Preprints in life sciences were nearly unheard of when I wrote the 2012 post. Now everybody’s doing it. There are still a few people using the arXiv Quantitative biology channel, and I’ll occasionally find something in PeerJ Preprints that grabs my attention.
bioRxiv is the biggest player here, hands down. The Alerts/RSS page lets you sign up for email alerts on particular topics, or subscribe to RSS feeds coming from particular categories that interest you. I subscribe to the Genomics and Bioinformatics feeds. I also follow several of the bioRxiv’s top-level and category Twitter feeds @biorxivpreprint, @biorxiv_bioinfo, and @biorxiv_genomic).
F1000 Research deserves some special attention here. It’s somewhere in-between a preprint server and a peer-reviewed publication. You can upload manuscripts (or other research outputs like posters or slides), and they’re immediately and permanently published, and given a DOI. Then one or more rounds of open peer review as well as public comment take place, and authors can update the published paper for further review. Check out the transcript estimates / gene inference paper I mentioned earlier. You’ll see it’s “version 2,” and was approved by two referees. If you look at the right-hand panel, you can actually go back and see the prior to revision, as well as see who reviewed it, what the reviewer wrote, and how the authors responded to those reviews. It’s an innovative platform where peer review is open and transparent, and is independent of publication, since papers are published before they are reviewed, and remain regardless of the outcome of the review. F1000 Research has a number of channels that are externally curated by different organizations, societies, conferences, etc. I subscribe to and get alerts about the R package and Bioconductor channels. Whenever a new preprint is dropped into one of these channels, I’ll get an email and an RSS item.
I only recently discovered PrePubMed, which looks very useful. PrePubMed indexes preprints from arXiv q-bio, PeerJ Preprints, bioRxiv, F1000Research,, The Winnower, Nature Precedings, and Wellcome Open Research. In the tools box on the homepage, you can enter a search string and get back an RSS feed with results from that search. It looks like PrePubMed is maintained by a single person, but he’s made the entire thing open source, so you could presumably set this up and mirror it on your own, should you check back in 2021 and the link be dead.

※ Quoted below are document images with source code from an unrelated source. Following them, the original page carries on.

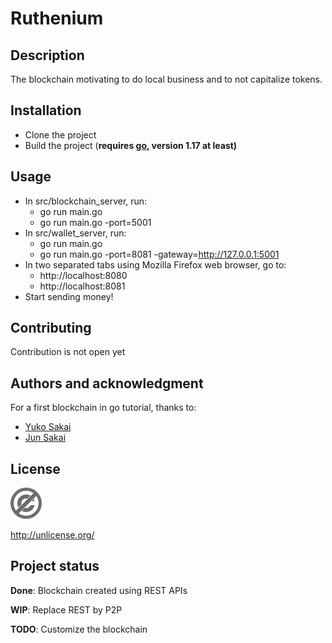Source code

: # Ruthenium

## Description

The blockchain motivating to do local business and to not capitalize tokens.

## Installation

* Clone the project
* Build the project (**requires [go](https://go.dev/dl/), version 1.17 at least)**

## Usage

* In src/blockchain_server, run:
    * go run main.go
    * go run main.go -port=5001
* In src/wallet_server, run:
    * go run main.go
    * go run main.go -port=8081 -gateway=http://127.0.0.1:5001
* In two separated tabs using Mozilla Firefox web browser, go to:
    * http://localhost:8080
    * http://localhost:8081
* Start sending money!

## Contributing

Contribution is not open yet

## Authors and acknowledgment

For a first blockchain in go tutorial, thanks to:

* [Yuko Sakai](https://www.udemy.com/user/myeigoworld/)
* [Jun Sakai](https://udemy.com/user/jun-sakai/)

## License

![img.png](img.png)

http://unlicense.org/

## Project status

**Done**: Blockchain created using REST APIs

**WIP**: Replace REST by P2P

**TODO**: Customize the blockchain
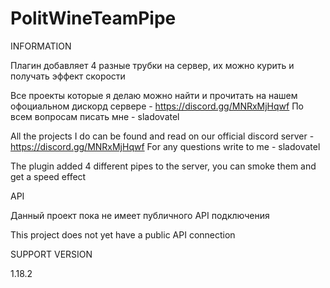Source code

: # PolitWineTeamPipe
INFORMATION

Плагин добавляет 4 разные трубки на сервер, их можно курить и получать эффект скорости

Все проекты которые я делаю можно найти и прочитать на нашем офоциальном дискорд сервере - https://discord.gg/MNRxMjHqwf По всем вопросам писать мне - sladovatel

All the projects I do can be found and read on our official discord server - https://discord.gg/MNRxMjHqwf For any questions write to me - sladovatel

The plugin added 4 different pipes to the server, you can smoke them and get a speed effect

API

Данный проект пока не имеет публичного API подключения

This project does not yet have a public API connection

SUPPORT VERSION

1.18.2
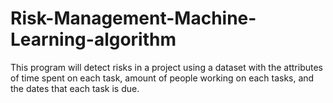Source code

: # Risk-Management-Machine-Learning-algorithm
This program will detect risks in a project using a dataset with the attributes of time spent on each task, amount of people working on each tasks, and the dates that each task is due. 
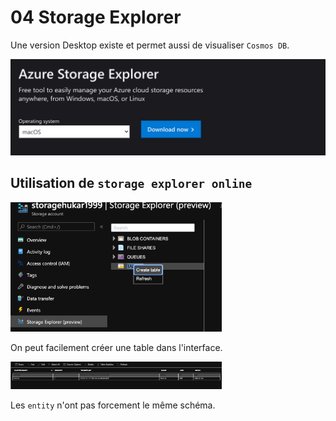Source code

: # 04 Storage Explorer

Une version Desktop existe et permet aussi de visualiser `Cosmos DB`.

<img src="assets/Screenshot 2020-07-22 at 10.03.06.png" alt="Screenshot 2020-07-22 at 10.03.06" style="zoom:50%;" />

## Utilisation de `storage explorer online`

<img src="assets/Screenshot 2020-07-22 at 10.04.13.png" alt="Screenshot 2020-07-22 at 10.04.13" style="zoom:33%;" />

On peut facilement créer une table dans l'interface.

<img src="assets/Screenshot 2020-07-22 at 10.06.15.png" alt="Screenshot 2020-07-22 at 10.06.15" style="zoom:33%;" />

Les `entity` n'ont pas forcement le même schéma.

I started with Journals in my 2012 post, but they’re last (and probably least) here. I still subscribe to a few journals’ RSS feeds, but in most cases, by the time I see a new Table of Contents hit my RSS reader, I probably saw the publications making the rounds on Twitter, blogs, or other channels mentioned above. It’s also no longer unusual to see a “publication” land where I read the preprint on biorXiv months ago, and perhaps even a blog post before that! What “publication” means is changing rapidly, and I’m sure the lines between a blog post, preprint, and journal article will be even blurrier in the year 2022 post.

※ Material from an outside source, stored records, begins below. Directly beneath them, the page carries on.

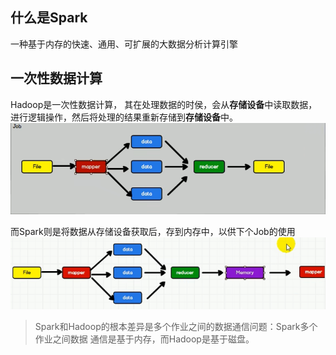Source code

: ## 什么是Spark
一种基于内存的快速、通用、可扩展的大数据分析计算引擎

## 一次性数据计算
Hadoop是一次性数据计算， 其在处理数据的时侯，会从**存储设备**中读取数据，进行逻辑操作，然后将处理的结果重新存储到**存储设备**中。
![img.png](img.png)

而Spark则是将数据从存储设备获取后，存到内存中，以供下个Job的使用
![img_1.png](img_1.png)

> Spark和Hadoop的根本差异是多个作业之间的数据通信问题：Spark多个作业之间数据
通信是基于内存，而Hadoop是基于磁盘。

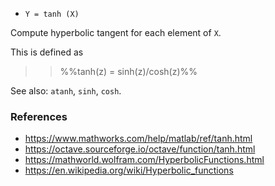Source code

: * `Y = tanh (X)`

Compute hyperbolic tangent for each element of `X`.

This is defined as

>> %%tanh(z) = sinh(z)/cosh(z)%%

See also: `atanh`, `sinh`, `cosh`.

### References

* https://www.mathworks.com/help/matlab/ref/tanh.html
* https://octave.sourceforge.io/octave/function/tanh.html
* https://mathworld.wolfram.com/HyperbolicFunctions.html
* https://en.wikipedia.org/wiki/Hyperbolic_functions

How do you have the time to do this?

How do you not? It’s not as bad as it seems. I probably spend an hour each weekday scanning all the resources mentioned here, and I find the time well spent. I can breeze through my Twitter and RSS feeds on my bus ride into work, and saving things I actually want to look at later with a bookmark, star, favorite, Instapaper, etc.
I should have prefaced this whole article with the note that I hardly ever actually fully read any of the papers or blog posts I see here. If I see, for example, a new WGS variant caller published, I’ll glance at the figures benchmarking it against GATK and FreeBayes, and skim through the documentation on the GitHub README or BioConductor vignette. If either of these is missing or falls short, that’s usually enough for me to ignore the publication completely (don’t underestimate the importance of good documentation!).
It’s taken me a decade to compile and continually hone this list of resources to the things that I find useful and relevant. This is what works for me, now, in 2017. It’s not a one-size-fits-all, and the 2018-me will probably have a somewhat different list, but I hope you’ll find it useful. If your interests are similar to what I’ve discussed here, how do you stay current? What have I left out? Let me know in the comments!

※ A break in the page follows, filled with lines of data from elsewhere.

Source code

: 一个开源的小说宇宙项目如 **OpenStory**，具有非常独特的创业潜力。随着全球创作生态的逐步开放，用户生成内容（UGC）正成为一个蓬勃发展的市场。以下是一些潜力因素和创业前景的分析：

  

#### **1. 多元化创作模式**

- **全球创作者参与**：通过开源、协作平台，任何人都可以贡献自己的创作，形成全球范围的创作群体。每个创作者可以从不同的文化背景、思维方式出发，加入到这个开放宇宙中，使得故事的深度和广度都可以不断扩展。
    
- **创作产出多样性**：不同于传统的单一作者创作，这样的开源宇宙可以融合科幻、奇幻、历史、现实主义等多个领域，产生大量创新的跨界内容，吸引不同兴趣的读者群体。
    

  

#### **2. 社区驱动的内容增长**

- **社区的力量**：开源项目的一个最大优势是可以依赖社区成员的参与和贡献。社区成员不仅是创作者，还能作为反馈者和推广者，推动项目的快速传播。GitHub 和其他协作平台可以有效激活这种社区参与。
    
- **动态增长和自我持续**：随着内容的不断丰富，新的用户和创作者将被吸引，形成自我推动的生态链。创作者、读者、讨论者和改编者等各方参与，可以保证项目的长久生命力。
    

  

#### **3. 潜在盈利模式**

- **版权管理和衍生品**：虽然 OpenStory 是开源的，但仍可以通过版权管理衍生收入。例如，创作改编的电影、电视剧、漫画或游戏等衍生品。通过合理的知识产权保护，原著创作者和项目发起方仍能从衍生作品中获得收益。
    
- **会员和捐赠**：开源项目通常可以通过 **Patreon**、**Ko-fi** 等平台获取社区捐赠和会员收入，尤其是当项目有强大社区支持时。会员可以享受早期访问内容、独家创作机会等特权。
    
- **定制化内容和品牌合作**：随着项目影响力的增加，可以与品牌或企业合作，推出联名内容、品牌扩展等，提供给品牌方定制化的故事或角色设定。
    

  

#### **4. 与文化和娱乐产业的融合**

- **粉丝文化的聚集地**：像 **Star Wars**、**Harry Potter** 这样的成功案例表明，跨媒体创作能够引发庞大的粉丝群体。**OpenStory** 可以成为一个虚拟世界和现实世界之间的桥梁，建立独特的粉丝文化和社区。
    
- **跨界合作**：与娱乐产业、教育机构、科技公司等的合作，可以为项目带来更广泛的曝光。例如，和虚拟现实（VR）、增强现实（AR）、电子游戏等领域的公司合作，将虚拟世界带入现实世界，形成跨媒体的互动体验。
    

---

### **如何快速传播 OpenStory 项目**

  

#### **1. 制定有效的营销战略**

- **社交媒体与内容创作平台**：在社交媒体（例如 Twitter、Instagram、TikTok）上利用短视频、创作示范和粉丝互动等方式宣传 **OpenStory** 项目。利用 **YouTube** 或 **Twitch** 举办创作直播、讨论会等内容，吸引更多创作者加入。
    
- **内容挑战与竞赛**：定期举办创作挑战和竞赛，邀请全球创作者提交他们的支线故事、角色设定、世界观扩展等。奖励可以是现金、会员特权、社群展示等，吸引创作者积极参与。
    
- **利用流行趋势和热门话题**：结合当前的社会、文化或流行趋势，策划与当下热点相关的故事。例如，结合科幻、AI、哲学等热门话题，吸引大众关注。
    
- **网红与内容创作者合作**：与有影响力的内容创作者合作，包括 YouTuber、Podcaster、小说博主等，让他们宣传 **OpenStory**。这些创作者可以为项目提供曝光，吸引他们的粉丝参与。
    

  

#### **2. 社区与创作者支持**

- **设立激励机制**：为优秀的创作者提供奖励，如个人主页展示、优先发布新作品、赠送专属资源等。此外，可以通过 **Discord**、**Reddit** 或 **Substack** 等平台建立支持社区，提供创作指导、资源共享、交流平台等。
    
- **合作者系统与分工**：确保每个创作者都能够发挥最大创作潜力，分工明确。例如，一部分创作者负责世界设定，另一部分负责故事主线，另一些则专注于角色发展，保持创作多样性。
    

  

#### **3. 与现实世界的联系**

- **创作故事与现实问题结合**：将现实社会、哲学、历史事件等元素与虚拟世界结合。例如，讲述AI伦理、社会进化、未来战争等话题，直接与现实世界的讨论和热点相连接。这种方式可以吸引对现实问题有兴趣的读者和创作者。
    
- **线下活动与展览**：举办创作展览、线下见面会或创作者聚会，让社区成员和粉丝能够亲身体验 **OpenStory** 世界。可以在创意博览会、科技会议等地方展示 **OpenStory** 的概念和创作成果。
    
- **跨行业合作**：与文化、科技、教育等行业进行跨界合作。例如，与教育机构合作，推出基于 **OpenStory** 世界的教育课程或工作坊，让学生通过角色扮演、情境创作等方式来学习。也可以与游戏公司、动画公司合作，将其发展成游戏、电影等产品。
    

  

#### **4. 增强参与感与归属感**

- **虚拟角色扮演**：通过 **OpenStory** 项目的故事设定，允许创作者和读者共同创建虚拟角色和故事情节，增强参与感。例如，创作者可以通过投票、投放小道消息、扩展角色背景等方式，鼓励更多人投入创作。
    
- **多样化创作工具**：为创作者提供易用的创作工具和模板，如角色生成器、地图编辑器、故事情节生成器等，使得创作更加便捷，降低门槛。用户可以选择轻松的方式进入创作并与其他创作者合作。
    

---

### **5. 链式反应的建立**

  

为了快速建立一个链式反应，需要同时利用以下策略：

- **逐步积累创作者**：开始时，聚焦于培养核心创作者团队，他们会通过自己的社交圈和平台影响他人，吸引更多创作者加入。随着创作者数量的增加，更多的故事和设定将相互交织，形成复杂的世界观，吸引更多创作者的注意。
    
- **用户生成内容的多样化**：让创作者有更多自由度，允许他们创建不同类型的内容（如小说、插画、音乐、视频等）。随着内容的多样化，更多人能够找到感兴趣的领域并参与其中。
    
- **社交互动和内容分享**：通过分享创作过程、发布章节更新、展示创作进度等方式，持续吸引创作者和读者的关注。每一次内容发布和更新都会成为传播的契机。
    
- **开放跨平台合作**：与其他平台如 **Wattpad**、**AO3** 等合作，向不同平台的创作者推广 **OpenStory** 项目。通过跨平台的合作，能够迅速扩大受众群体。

Saturday, January 14, 2017

RStudio Conference 2017 Recap

The first ever RStudio conference was held January 11-14, 2017 in Orlando, FL. For anyone else like me who spends hours each working day staring into an RStudio session, the conference was truly excellent. The speaker lineup was diverse and covered lots of areas related to development in R, including the tidyverse, the RStudio IDE, Shiny, htmlwidgets, and authoring with RMarkdown.
This is not a complete list by any means — with split sessions I could only go to half the talks at most. Here are some noncomprehensive notes and links to slides and resources for some of the awesome things are doing with R and RStudio that I learned about at the RStudio Conference.

Hadley Wickham kicked off the meeting with a keynote on doing data science in R. The talk focused on the tidyverse, and the notion of splitting functions into commands that do something, as compared to queries that calculate something, and how it’s generally a good idea to keep these different functionalties contained in their own separate functions. (Contrast this to things like lm that both computes values and does things, like printing those values to the screen, making it difficult to capture (see broom).
I asked Hadley after his talk about strategies to reduce issues getting Bioconductor data structures to play nicely with tidyverse tools. Within minutes David Robinson released a new feature in the fuzzyjoin package that leverages IRanges within this tidyverse-friendly package for efficiently doing things like joining on genomic intervals.
Charlotte Wickham’s 2-hour purrr tutorial was awesome. Here’s a link to a shared dropbox folder with code, challenges, slides, data, etc. The purrr package is a core package in the tidyverse, and I’ll be replacing many of the base ?apply and plyr ??ply functions that I still use here and there. The map_* functions are integral to working with nested list-columns in dplyr, and I think I’m finally starting to grok how to work with these.
Jenny Bryan gave a great talk on list columns. You can see her slides here. Jenny also put together this excellent tutorial with lots of worked examples and code snippets. And if you need some example list data structures for more practice or for teaching that aren’t foo/bar/iris/mtcars-level boring, see her repurrrsive package. Related to this, for more on list columns and purrr map functions, start reading at the “Many Models” section of Hadley’s R for Data Science book.
Julia Silge, data scientist at Stack Overflow, gave a great introduction to tidy text mining with R. You can read Julia and David’s Tidy Text Mining with R book here online (the book was authored in Rmarkdown using bookdown!).
Andrew Flowers, data journalist and former writer at FiveThirtyEight gave the second day’s keynote address on finding and telling stories using R. He gave a series of examples illustrating six motivating features that make data stories worth telling, along with potential danger inherent to each one:
  1. Novelty (potential danger: triviality)
  2. Outlier (spurious result; see also, p-hacking)
  3. Archetype (oversimplification)
  4. Trend (variance)
  5. Debunking (confirmation bias)
  6. Forecast (overfitting)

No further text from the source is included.